The initial “outbound investment” proposal had faced opposition over fears it would reduce business investment overseas, leading some chipmakers to oppose its inclusion in the chip bill drafted by Senate and House lawmakers.
Democratic Senator Mark Warner told Reuters on Monday that “time is running out” on the broader chip bill and said there was “a lot of talk” about pivoting to a bill that won’t happen. would focus only on subsidizing factories to manufacture chips, which could depress trade. provisions and other measures to help the United States compete with China in science, business and technology.
The outbound investment measure was originally proposed as a standalone bill by Cornyn and Casey, but was later added to the House version of a massive bill that includes subsidies to chipmakers and targets counter the rise of China.
The bill, which would capture less investment than the original version, drew opposition from critics who said it would hurt American competitiveness.
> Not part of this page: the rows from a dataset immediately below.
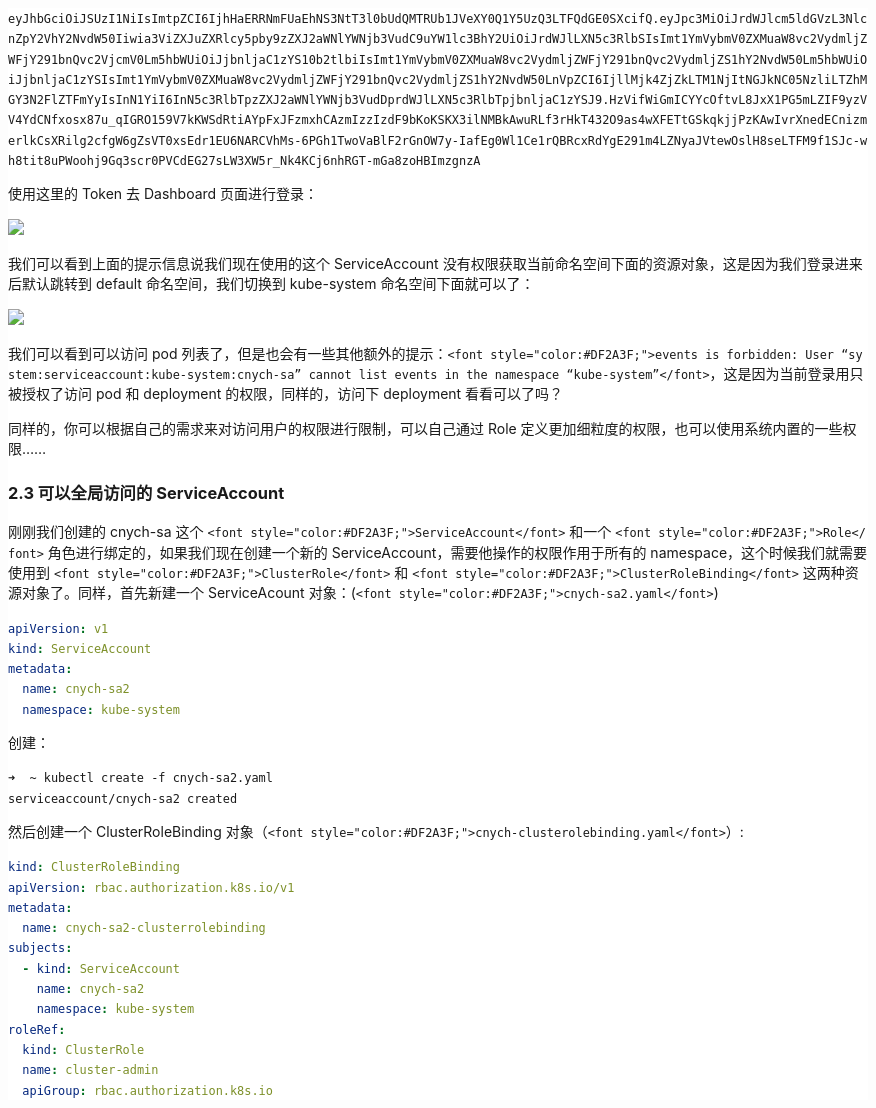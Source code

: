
 ```shell
eyJhbGciOiJSUzI1NiIsImtpZCI6IjhHaERRNmFUaEhNS3NtT3l0bUdQMTRUb1JVeXY0Q1Y5UzQ3LTFQdGE0SXcifQ.eyJpc3MiOiJrdWJlcm5ldGVzL3NlcnZpY2VhY2NvdW50Iiwia3ViZXJuZXRlcy5pby9zZXJ2aWNlYWNjb3VudC9uYW1lc3BhY2UiOiJrdWJlLXN5c3RlbSIsImt1YmVybmV0ZXMuaW8vc2VydmljZWFjY291bnQvc2VjcmV0Lm5hbWUiOiJjbnljaC1zYS10b2tlbiIsImt1YmVybmV0ZXMuaW8vc2VydmljZWFjY291bnQvc2VydmljZS1hY2NvdW50Lm5hbWUiOiJjbnljaC1zYSIsImt1YmVybmV0ZXMuaW8vc2VydmljZWFjY291bnQvc2VydmljZS1hY2NvdW50LnVpZCI6IjllMjk4ZjZkLTM1NjItNGJkNC05NzliLTZhMGY3N2FlZTFmYyIsInN1YiI6InN5c3RlbTpzZXJ2aWNlYWNjb3VudDprdWJlLXN5c3RlbTpjbnljaC1zYSJ9.HzVifWiGmICYYcOftvL8JxX1PG5mLZIF9yzVV4YdCNfxosx87u_qIGRO159V7kKWSdRtiAYpFxJFzmxhCAzmIzzIzdF9bKoKSKX3ilNMBkAwuRLf3rHkT432O9as4wXFETtGSkqkjjPzKAwIvrXnedECnizmerlkCsXRilg2cfgW6gZsVT0xsEdr1EU6NARCVhMs-6PGh1TwoVaBlF2rGnOW7y-IafEg0Wl1Ce1rQBRcxRdYgE291m4LZNyaJVtewOslH8seLTFM9f1SJc-wh8tit8uPWoohj9Gq3scr0PVCdEG27sLW3XW5r_Nk4KCj6nhRGT-mGa8zoHBImzgnzA
```

使用这里的 Token 去 Dashboard 页面进行登录：

![](https://cdn.nlark.com/yuque/0/2025/png/2555283/1760523830023-6afef31e-bb43-4235-9a7f-587364aa5ded.png)

我们可以看到上面的提示信息说我们现在使用的这个 ServiceAccount 没有权限获取当前命名空间下面的资源对象，这是因为我们登录进来后默认跳转到 default 命名空间，我们切换到 kube-system 命名空间下面就可以了：

![](https://cdn.nlark.com/yuque/0/2025/png/2555283/1760523813468-35d55404-dafc-4d17-99d2-a7d57ea5a782.png)

我们可以看到可以访问 pod 列表了，但是也会有一些其他额外的提示：`<font style="color:#DF2A3F;">events is forbidden: User “system:serviceaccount:kube-system:cnych-sa” cannot list events in the namespace “kube-system”</font>`，这是因为当前登录用只被授权了访问 pod 和 deployment 的权限，同样的，访问下 deployment 看看可以了吗？

同样的，你可以根据自己的需求来对访问用户的权限进行限制，可以自己通过 Role 定义更加细粒度的权限，也可以使用系统内置的一些权限……

### 2.3 可以全局访问的 ServiceAccount
刚刚我们创建的 cnych-sa 这个 `<font style="color:#DF2A3F;">ServiceAccount</font>`<font style="color:#DF2A3F;"> </font>和一个 `<font style="color:#DF2A3F;">Role</font>`<font style="color:#DF2A3F;"> </font>角色进行绑定的，如果我们现在创建一个新的 ServiceAccount，需要他操作的权限作用于所有的 namespace，这个时候我们就需要使用到 `<font style="color:#DF2A3F;">ClusterRole</font>`<font style="color:#DF2A3F;"> </font>和 `<font style="color:#DF2A3F;">ClusterRoleBinding</font>`<font style="color:#DF2A3F;"> </font>这两种资源对象了。同样，首先新建一个 ServiceAcount 对象：(`<font style="color:#DF2A3F;">cnych-sa2.yaml</font>`)

```yaml
apiVersion: v1
kind: ServiceAccount
metadata:
  name: cnych-sa2
  namespace: kube-system
```

创建：

```shell
➜  ~ kubectl create -f cnych-sa2.yaml
serviceaccount/cnych-sa2 created
```

然后创建一个 ClusterRoleBinding 对象（`<font style="color:#DF2A3F;">cnych-clusterolebinding.yaml</font>`）:

```yaml
kind: ClusterRoleBinding
apiVersion: rbac.authorization.k8s.io/v1
metadata:
  name: cnych-sa2-clusterrolebinding
subjects:
  - kind: ServiceAccount
    name: cnych-sa2
    namespace: kube-system
roleRef:
  kind: ClusterRole
  name: cluster-admin
  apiGroup: rbac.authorization.k8s.io
```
The U.S.-China Business Council said of the new draft, “If such government controls were implemented on a unilateral basis, it would only undermine the flexibility and resilience of American businesses.”
The draft says a new investment committee would engage with allies to coordinate and share information.
The legislation aims to give the U.S. government greater visibility into U.S. investments. It will be mandatory to notify the government of investments that may fall under the new regulations, and the United States can use existing authorities to stop investments or mitigate risk. If no action is taken, the investment can go ahead.
The concept behind the measure is supported within the Biden administration. US President Joe Biden’s national security adviser, Jake Sullivan, said in July that the government was working on new investment screening and considering overseas investments as it sought to better position the United States to competition in the field of technology.
A study by Rhodium indicated that 43% of U.S. foreign direct investment transactions in China over the past two decades could have been screened into the broad categories defined by the original proposal.